Here are some tips on how teens can find a part-time job, things to consider, and some of the things to expect.
Consider how your teen is going to get to and from his or her job. If your teen is not driving, or if you don’t have a vehicle you can spare, take that into consideration before your teen applies for a particular job.
How Many Hours?
Twenty hours a week is the average for a part-time job, but your teen’s other activities and schoolwork should be taken into consideration, too. If he or she only has 10 hours a week to devote to work, then babysitting or yard work might be good choices.

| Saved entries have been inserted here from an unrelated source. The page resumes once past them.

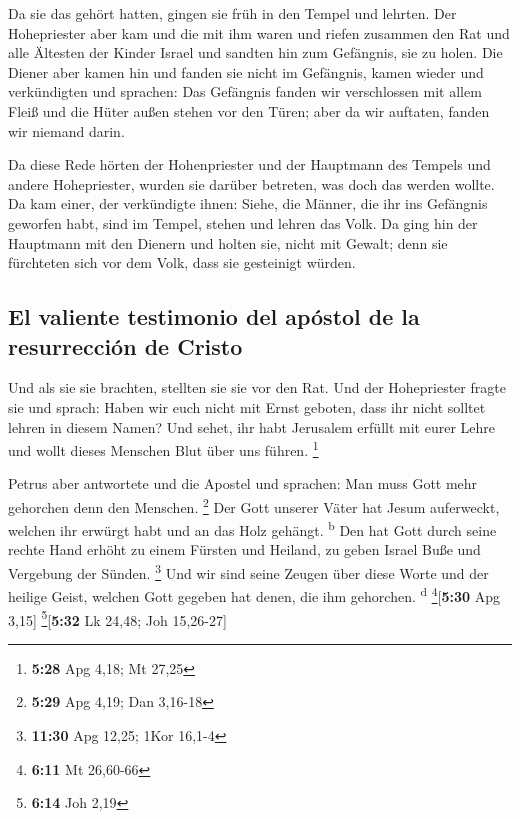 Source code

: Da sie das gehört hatten, gingen sie früh in den Tempel
und lehrten. Der Hohepriester aber kam und die mit ihm waren und riefen
zusammen den Rat und alle Ältesten der Kinder Israel und sandten hin zum
Gefängnis, sie zu holen.  Die Diener aber kamen hin und
fanden sie nicht im Gefängnis, kamen wieder und verkündigten
 und sprachen: Das Gefängnis fanden wir verschlossen mit
allem Fleiß und die Hüter außen stehen vor den Türen; aber da wir
auftaten, fanden wir niemand darin.

 Da diese Rede hörten der Hohenpriester und der Hauptmann
des Tempels und andere Hohepriester, wurden sie darüber betreten, was
doch das werden wollte.  Da kam einer, der verkündigte
ihnen: Siehe, die Männer, die ihr ins Gefängnis geworfen habt, sind im
Tempel, stehen und lehren das Volk.  Da ging hin der
Hauptmann mit den Dienern und holten sie, nicht mit Gewalt; denn sie
fürchteten sich vor dem Volk, dass sie gesteinigt würden.

\hypertarget{el-valiente-testimonio-del-apuxf3stol-de-la-resurrecciuxf3n-de-cristo}{%
\subsection{El valiente testimonio del apóstol de la resurrección de
Cristo}\label{el-valiente-testimonio-del-apuxf3stol-de-la-resurrecciuxf3n-de-cristo}}

 Und als sie sie brachten, stellten sie sie vor den Rat.
Und der Hohepriester fragte sie  und sprach: Haben wir
euch nicht mit Ernst geboten, dass ihr nicht solltet lehren in diesem
Namen? Und sehet, ihr habt Jerusalem erfüllt mit eurer Lehre und wollt
dieses Menschen Blut über uns führen. \footnote{\textbf{5:28} Apg 4,18;
  Mt 27,25}

 Petrus aber antwortete und die Apostel und sprachen: Man
muss Gott mehr gehorchen denn den Menschen. \footnote{\textbf{5:29} Apg
  4,19; Dan 3,16-18}  Der Gott unserer Väter hat Jesum
auferweckt, welchen ihr erwürgt habt und an das Holz gehängt.
\textsuperscript{b}  Den hat Gott durch seine rechte Hand
erhöht zu einem Fürsten und Heiland, zu geben Israel Buße und Vergebung
der Sünden. \footnote{\textbf{11:30} Apg 12,25; 1Kor 16,1-4}
 Und wir sind seine Zeugen über diese Worte und der
heilige Geist, welchen Gott gegeben hat denen, die ihm gehorchen.
\textsuperscript{d} \footnote{\textbf{6:11} Mt 26,60-66}{[}\textbf{5:30}
Apg 3,15{]} \footnote{\textbf{6:14} Joh 2,19}{[}\textbf{5:32} Lk 24,48;
Joh 15,26-27{]}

Studies have shown that teens who work more than 20 hours a week tend to flag behind in schoolwork and experience more fatigue due to lack of sleep. Other studies point to between 10 and 15 hours per week as the ideal number of hours for teens to gain the advantages of employment without sacrificing school and social life.
What Kinds of Jobs?
As noted above, babysitting and yard work are popular first jobs for teens. Today, there are online jobs, too. Transcription, writing web content, running a blog, and so forth are all legitimate part-time jobs, and your teen can pick and choose based on how many hours your teen has available.
Speaking of online jobs, your teen can also set up his or her own business online. He can manage a web content company and hire other teens to write for him, or he can set up an informational niche website. There are forums and organizations online devoted to helping teens start up their own businesses.
Handmade items and crafts are on the rise. Artisan foods are a hot item these days, as are hand-sewn bags and bath products. Your teen can set up a website to sell his or her products, or use online tools like eBay. Also, local retailers might be willing to sell items for a percentage of the sale price.
How much your teen can expect to make does, of course, depend on the job and the number of hours. It’s important to be realistic here, too; your teen may be working for minimum wage at only 10 hours a week. But experience is invaluable, and your teen does not have the life expenses that adults do, such as grocery and utility bills.